What to work on — Leaving out all pictures, retype the records exactly.

Data supplied —

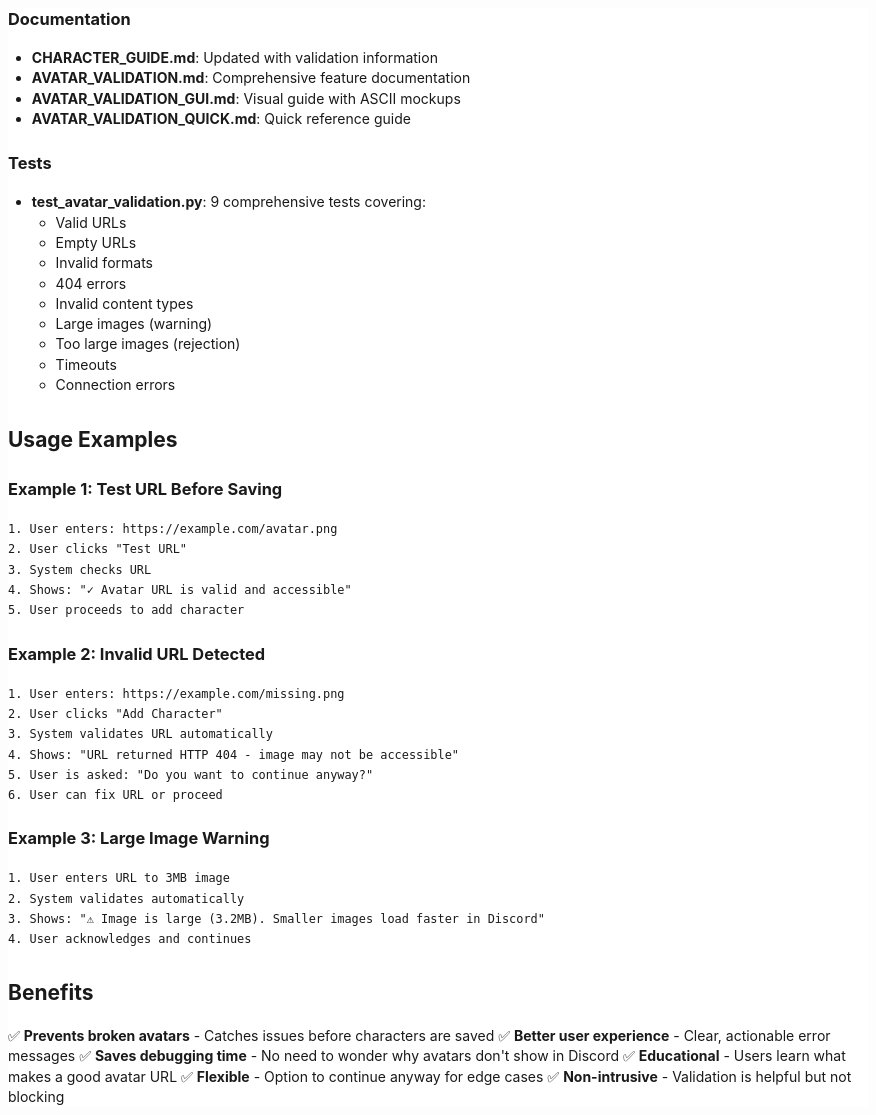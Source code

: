 ### Documentation
- **CHARACTER_GUIDE.md**: Updated with validation information
- **AVATAR_VALIDATION.md**: Comprehensive feature documentation
- **AVATAR_VALIDATION_GUI.md**: Visual guide with ASCII mockups
- **AVATAR_VALIDATION_QUICK.md**: Quick reference guide

### Tests
- **test_avatar_validation.py**: 9 comprehensive tests covering:
  - Valid URLs
  - Empty URLs
  - Invalid formats
  - 404 errors
  - Invalid content types
  - Large images (warning)
  - Too large images (rejection)
  - Timeouts
  - Connection errors

## Usage Examples

### Example 1: Test URL Before Saving
```
1. User enters: https://example.com/avatar.png
2. User clicks "Test URL"
3. System checks URL
4. Shows: "✓ Avatar URL is valid and accessible"
5. User proceeds to add character
```

### Example 2: Invalid URL Detected
```
1. User enters: https://example.com/missing.png
2. User clicks "Add Character"
3. System validates URL automatically
4. Shows: "URL returned HTTP 404 - image may not be accessible"
5. User is asked: "Do you want to continue anyway?"
6. User can fix URL or proceed
```

### Example 3: Large Image Warning
```
1. User enters URL to 3MB image
2. System validates automatically
3. Shows: "⚠️ Image is large (3.2MB). Smaller images load faster in Discord"
4. User acknowledges and continues
```

## Benefits

✅ **Prevents broken avatars** - Catches issues before characters are saved
✅ **Better user experience** - Clear, actionable error messages
✅ **Saves debugging time** - No need to wonder why avatars don't show in Discord
✅ **Educational** - Users learn what makes a good avatar URL
✅ **Flexible** - Option to continue anyway for edge cases
✅ **Non-intrusive** - Validation is helpful but not blocking
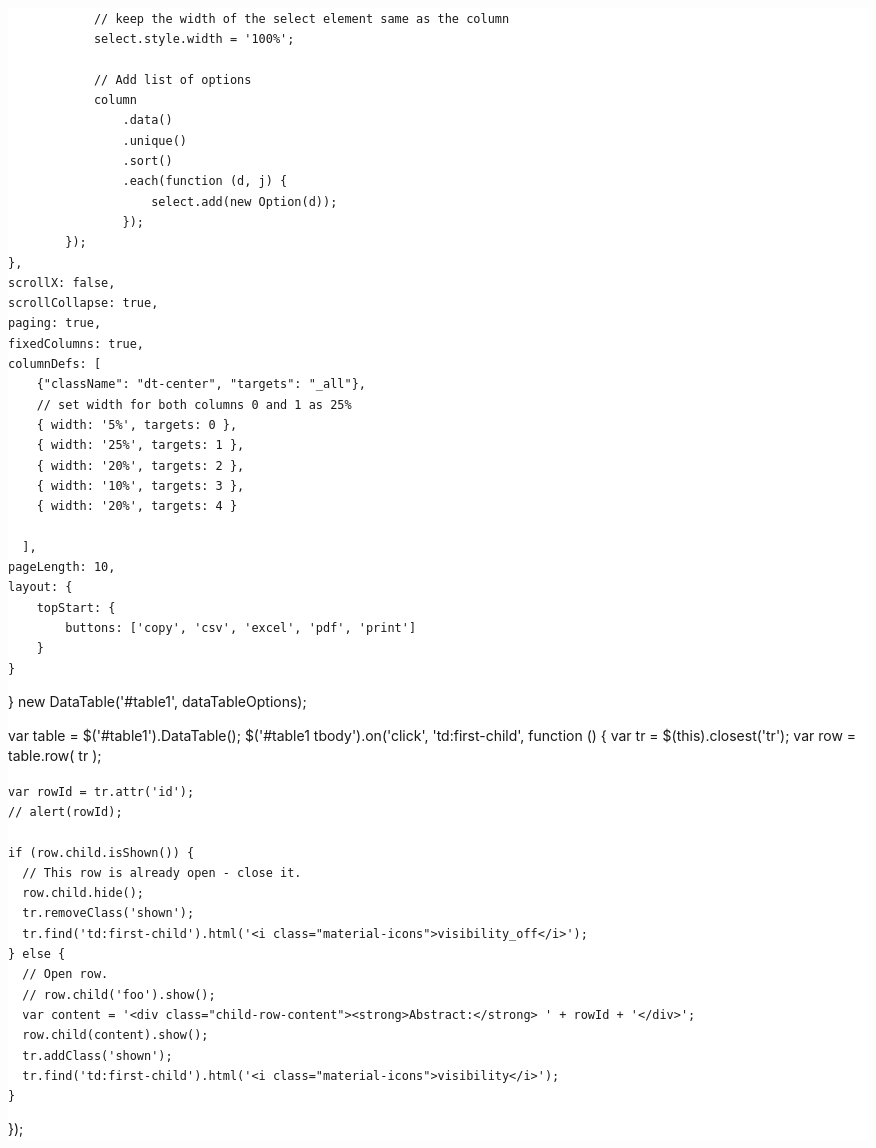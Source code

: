                 // keep the width of the select element same as the column
                select.style.width = '100%';
 
                // Add list of options
                column
                    .data()
                    .unique()
                    .sort()
                    .each(function (d, j) {
                        select.add(new Option(d));
                    });
            });
    },
    scrollX: false,
    scrollCollapse: true,
    paging: true,
    fixedColumns: true,
    columnDefs: [
        {"className": "dt-center", "targets": "_all"},
        // set width for both columns 0 and 1 as 25%
        { width: '5%', targets: 0 },
        { width: '25%', targets: 1 },
        { width: '20%', targets: 2 },
        { width: '10%', targets: 3 },
        { width: '20%', targets: 4 }

      ],
    pageLength: 10,
    layout: {
        topStart: {
            buttons: ['copy', 'csv', 'excel', 'pdf', 'print']
        }
    }
  }
  new DataTable('#table1', dataTableOptions);
  
  var table = $('#table1').DataTable();
  $('#table1 tbody').on('click', 'td:first-child', function () {
    var tr = $(this).closest('tr');
    var row = table.row( tr );

    var rowId = tr.attr('id');
    // alert(rowId);

    if (row.child.isShown()) {
      // This row is already open - close it.
      row.child.hide();
      tr.removeClass('shown');
      tr.find('td:first-child').html('<i class="material-icons">visibility_off</i>');
    } else {
      // Open row.
      // row.child('foo').show();
      var content = '<div class="child-row-content"><strong>Abstract:</strong> ' + rowId + '</div>';
      row.child(content).show();
      tr.addClass('shown');
      tr.find('td:first-child').html('<i class="material-icons">visibility</i>');
    }
  });
</script>
<style>
  .child-row-content {
    text-align: justify;
    text-justify: inter-word;
    word-wrap: break-word; /* Ensure long words are broken */
    white-space: normal; /* Ensure text wraps to the next line */
    max-width: 100%; /* Ensure content does not exceed the table width */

Task output —
Source code

: ### Documentation
- **CHARACTER_GUIDE.md**: Updated with validation information
- **AVATAR_VALIDATION.md**: Comprehensive feature documentation
- **AVATAR_VALIDATION_GUI.md**: Visual guide with ASCII mockups
- **AVATAR_VALIDATION_QUICK.md**: Quick reference guide

### Tests
- **test_avatar_validation.py**: 9 comprehensive tests covering:
  - Valid URLs
  - Empty URLs
  - Invalid formats
  - 404 errors
  - Invalid content types
  - Large images (warning)
  - Too large images (rejection)
  - Timeouts
  - Connection errors

## Usage Examples

### Example 1: Test URL Before Saving
```
1. User enters: https://example.com/avatar.png
2. User clicks "Test URL"
3. System checks URL
4. Shows: "✓ Avatar URL is valid and accessible"
5. User proceeds to add character
```

### Example 2: Invalid URL Detected
```
1. User enters: https://example.com/missing.png
2. User clicks "Add Character"
3. System validates URL automatically
4. Shows: "URL returned HTTP 404 - image may not be accessible"
5. User is asked: "Do you want to continue anyway?"
6. User can fix URL or proceed
```

### Example 3: Large Image Warning
```
1. User enters URL to 3MB image
2. System validates automatically
3. Shows: "⚠️ Image is large (3.2MB). Smaller images load faster in Discord"
4. User acknowledges and continues
```

## Benefits

✅ **Prevents broken avatars** - Catches issues before characters are saved
✅ **Better user experience** - Clear, actionable error messages
✅ **Saves debugging time** - No need to wonder why avatars don't show in Discord
✅ **Educational** - Users learn what makes a good avatar URL
✅ **Flexible** - Option to continue anyway for edge cases
✅ **Non-intrusive** - Validation is helpful but not blocking
Source code

:                 // keep the width of the select element same as the column
                select.style.width = '100%';
 
                // Add list of options
                column
                    .data()
                    .unique()
                    .sort()
                    .each(function (d, j) {
                        select.add(new Option(d));
                    });
            });
    },
    scrollX: false,
    scrollCollapse: true,
    paging: true,
    fixedColumns: true,
    columnDefs: [
        {"className": "dt-center", "targets": "_all"},
        // set width for both columns 0 and 1 as 25%
        { width: '5%', targets: 0 },
        { width: '25%', targets: 1 },
        { width: '20%', targets: 2 },
        { width: '10%', targets: 3 },
        { width: '20%', targets: 4 }

      ],
    pageLength: 10,
    layout: {
        topStart: {
            buttons: ['copy', 'csv', 'excel', 'pdf', 'print']
        }
    }
  }
  new DataTable('#table1', dataTableOptions);
  
  var table = $('#table1').DataTable();
  $('#table1 tbody').on('click', 'td:first-child', function () {
    var tr = $(this).closest('tr');
    var row = table.row( tr );

    var rowId = tr.attr('id');
    // alert(rowId);

    if (row.child.isShown()) {
      // This row is already open - close it.
      row.child.hide();
      tr.removeClass('shown');
      tr.find('td:first-child').html('<i class="material-icons">visibility_off</i>');
    } else {
      // Open row.
      // row.child('foo').show();
      var content = '<div class="child-row-content"><strong>Abstract:</strong> ' + rowId + '</div>';
      row.child(content).show();
      tr.addClass('shown');
      tr.find('td:first-child').html('<i class="material-icons">visibility</i>');
    }
  });
</script>
<style>
  .child-row-content {
    text-align: justify;
    text-justify: inter-word;
    word-wrap: break-word; /* Ensure long words are broken */
    white-space: normal; /* Ensure text wraps to the next line */
    max-width: 100%; /* Ensure content does not exceed the table width */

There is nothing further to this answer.